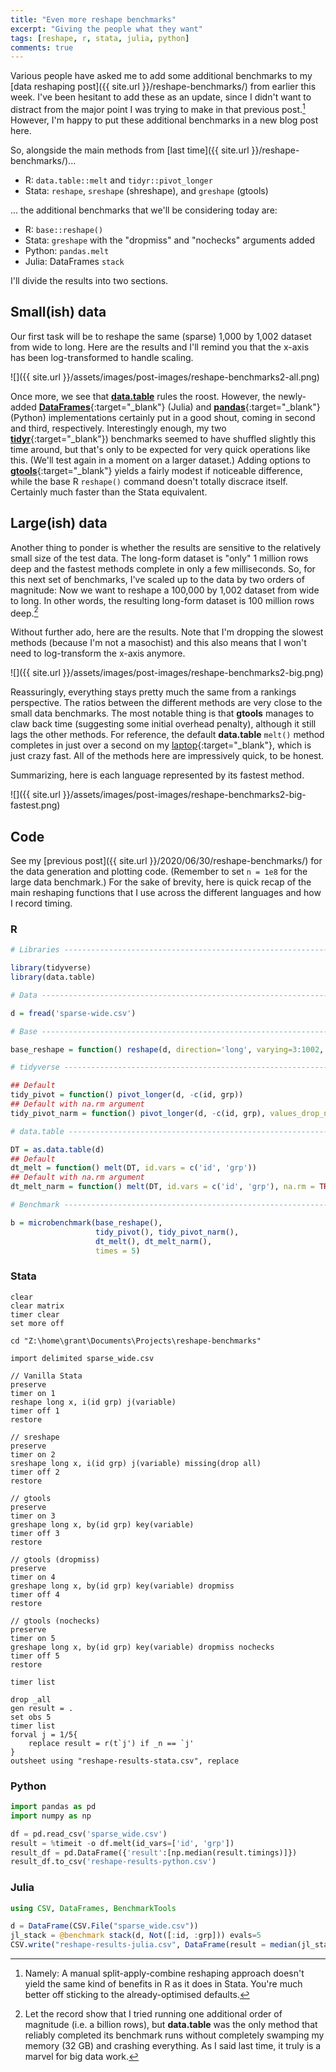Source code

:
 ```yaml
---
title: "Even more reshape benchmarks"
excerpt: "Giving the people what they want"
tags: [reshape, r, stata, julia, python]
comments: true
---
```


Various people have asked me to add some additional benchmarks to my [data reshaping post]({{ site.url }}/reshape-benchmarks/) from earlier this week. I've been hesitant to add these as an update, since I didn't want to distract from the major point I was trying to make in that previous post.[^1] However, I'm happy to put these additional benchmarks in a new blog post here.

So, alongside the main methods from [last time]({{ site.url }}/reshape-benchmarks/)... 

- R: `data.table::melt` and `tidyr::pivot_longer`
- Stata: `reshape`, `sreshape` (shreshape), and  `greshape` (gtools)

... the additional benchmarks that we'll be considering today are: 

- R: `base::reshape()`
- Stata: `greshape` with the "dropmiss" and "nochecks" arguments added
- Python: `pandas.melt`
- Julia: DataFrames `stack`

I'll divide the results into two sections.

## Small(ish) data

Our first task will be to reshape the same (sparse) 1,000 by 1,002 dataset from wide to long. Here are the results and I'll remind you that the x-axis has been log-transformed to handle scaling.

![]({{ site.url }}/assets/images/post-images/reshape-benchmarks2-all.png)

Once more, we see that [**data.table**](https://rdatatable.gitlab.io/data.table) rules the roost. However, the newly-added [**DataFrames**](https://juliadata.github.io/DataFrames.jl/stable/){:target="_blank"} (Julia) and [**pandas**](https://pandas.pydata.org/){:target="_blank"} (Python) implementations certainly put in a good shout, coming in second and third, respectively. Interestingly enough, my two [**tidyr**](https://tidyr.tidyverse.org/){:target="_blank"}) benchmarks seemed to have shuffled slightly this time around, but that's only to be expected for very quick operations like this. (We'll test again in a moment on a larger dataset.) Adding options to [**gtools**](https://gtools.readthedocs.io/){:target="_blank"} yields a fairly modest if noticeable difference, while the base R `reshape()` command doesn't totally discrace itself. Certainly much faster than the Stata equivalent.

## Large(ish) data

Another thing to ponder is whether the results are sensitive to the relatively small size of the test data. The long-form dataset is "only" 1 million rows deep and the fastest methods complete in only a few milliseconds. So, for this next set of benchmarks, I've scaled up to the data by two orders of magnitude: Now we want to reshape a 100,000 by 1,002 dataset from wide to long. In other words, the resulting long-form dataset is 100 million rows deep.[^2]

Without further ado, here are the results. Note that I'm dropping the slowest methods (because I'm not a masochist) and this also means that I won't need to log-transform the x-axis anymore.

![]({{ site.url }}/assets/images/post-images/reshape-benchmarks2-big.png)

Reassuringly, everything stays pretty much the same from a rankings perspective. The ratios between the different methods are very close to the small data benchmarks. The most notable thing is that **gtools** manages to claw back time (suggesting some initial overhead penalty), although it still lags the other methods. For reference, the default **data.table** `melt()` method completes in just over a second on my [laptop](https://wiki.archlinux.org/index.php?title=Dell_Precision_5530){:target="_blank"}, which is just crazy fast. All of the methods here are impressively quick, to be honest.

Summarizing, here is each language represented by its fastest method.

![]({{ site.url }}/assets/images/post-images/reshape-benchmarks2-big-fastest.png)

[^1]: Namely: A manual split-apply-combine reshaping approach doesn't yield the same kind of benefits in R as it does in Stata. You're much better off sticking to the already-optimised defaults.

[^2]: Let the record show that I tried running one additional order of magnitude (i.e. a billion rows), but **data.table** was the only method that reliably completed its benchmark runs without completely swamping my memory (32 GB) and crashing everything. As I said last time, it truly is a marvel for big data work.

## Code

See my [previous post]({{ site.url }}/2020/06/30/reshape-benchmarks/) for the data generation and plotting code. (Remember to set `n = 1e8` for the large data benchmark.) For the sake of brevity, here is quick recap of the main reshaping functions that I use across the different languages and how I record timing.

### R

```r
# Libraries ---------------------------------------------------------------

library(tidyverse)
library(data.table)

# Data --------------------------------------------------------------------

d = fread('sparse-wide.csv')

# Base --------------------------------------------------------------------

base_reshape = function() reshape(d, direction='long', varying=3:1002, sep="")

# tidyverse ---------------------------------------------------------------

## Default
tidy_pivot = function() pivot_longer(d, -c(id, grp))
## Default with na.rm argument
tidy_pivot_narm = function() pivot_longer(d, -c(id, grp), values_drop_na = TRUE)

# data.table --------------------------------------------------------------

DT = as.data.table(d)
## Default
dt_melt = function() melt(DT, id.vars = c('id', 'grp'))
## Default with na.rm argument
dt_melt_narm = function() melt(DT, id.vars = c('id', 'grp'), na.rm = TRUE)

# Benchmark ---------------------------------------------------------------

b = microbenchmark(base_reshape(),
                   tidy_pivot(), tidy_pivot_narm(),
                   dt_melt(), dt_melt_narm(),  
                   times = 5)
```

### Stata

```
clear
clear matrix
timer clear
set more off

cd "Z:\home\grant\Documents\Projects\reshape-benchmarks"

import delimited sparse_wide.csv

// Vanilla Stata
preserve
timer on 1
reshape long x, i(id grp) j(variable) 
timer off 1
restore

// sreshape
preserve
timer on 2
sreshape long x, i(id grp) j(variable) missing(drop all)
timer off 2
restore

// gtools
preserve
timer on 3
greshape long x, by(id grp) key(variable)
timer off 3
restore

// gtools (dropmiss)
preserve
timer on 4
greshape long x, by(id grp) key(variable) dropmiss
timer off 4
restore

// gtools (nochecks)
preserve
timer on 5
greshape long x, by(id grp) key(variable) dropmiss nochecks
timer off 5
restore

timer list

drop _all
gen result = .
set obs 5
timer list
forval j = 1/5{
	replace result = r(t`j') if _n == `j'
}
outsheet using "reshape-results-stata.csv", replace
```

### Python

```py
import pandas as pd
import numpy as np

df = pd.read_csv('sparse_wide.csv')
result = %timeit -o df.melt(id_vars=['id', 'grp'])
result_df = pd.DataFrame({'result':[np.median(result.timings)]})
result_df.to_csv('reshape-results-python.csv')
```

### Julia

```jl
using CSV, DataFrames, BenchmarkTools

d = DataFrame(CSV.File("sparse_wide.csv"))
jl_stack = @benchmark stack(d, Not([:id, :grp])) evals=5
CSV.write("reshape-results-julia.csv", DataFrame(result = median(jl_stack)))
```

==

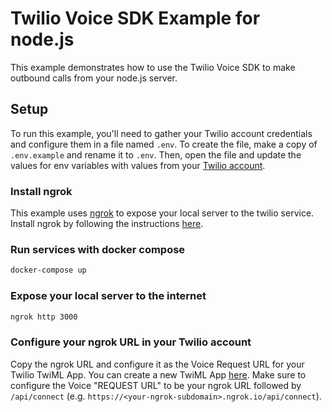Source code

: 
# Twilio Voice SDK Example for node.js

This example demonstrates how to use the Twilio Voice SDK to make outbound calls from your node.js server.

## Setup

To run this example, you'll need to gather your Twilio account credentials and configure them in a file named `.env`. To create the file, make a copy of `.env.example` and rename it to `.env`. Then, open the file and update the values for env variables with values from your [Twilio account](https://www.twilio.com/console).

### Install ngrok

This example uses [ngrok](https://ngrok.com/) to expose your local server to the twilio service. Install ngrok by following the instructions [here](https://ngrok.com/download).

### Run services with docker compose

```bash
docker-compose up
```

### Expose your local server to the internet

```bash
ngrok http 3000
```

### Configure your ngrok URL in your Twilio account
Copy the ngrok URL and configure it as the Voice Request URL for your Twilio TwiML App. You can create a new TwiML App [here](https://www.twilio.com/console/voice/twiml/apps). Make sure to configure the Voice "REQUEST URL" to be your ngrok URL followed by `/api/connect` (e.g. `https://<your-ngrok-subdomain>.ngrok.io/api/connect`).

==

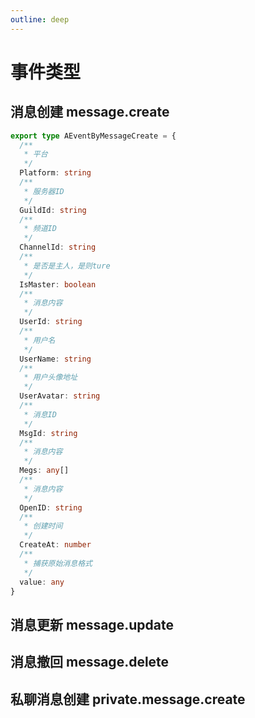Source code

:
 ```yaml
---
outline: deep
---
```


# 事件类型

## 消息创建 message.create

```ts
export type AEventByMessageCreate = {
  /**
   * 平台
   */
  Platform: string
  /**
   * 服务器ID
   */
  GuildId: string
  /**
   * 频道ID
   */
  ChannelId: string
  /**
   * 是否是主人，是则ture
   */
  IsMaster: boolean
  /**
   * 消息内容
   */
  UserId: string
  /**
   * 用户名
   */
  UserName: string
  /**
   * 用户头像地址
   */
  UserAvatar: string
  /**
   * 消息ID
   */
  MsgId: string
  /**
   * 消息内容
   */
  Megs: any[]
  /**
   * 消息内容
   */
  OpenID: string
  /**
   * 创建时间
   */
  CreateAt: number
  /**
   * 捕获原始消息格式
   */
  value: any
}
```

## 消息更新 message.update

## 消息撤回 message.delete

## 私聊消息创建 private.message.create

◆ **What is required**: Within the entries, determine the count of lines containing the string "median" and output it alone.

◆ **Answer to the problem**: 2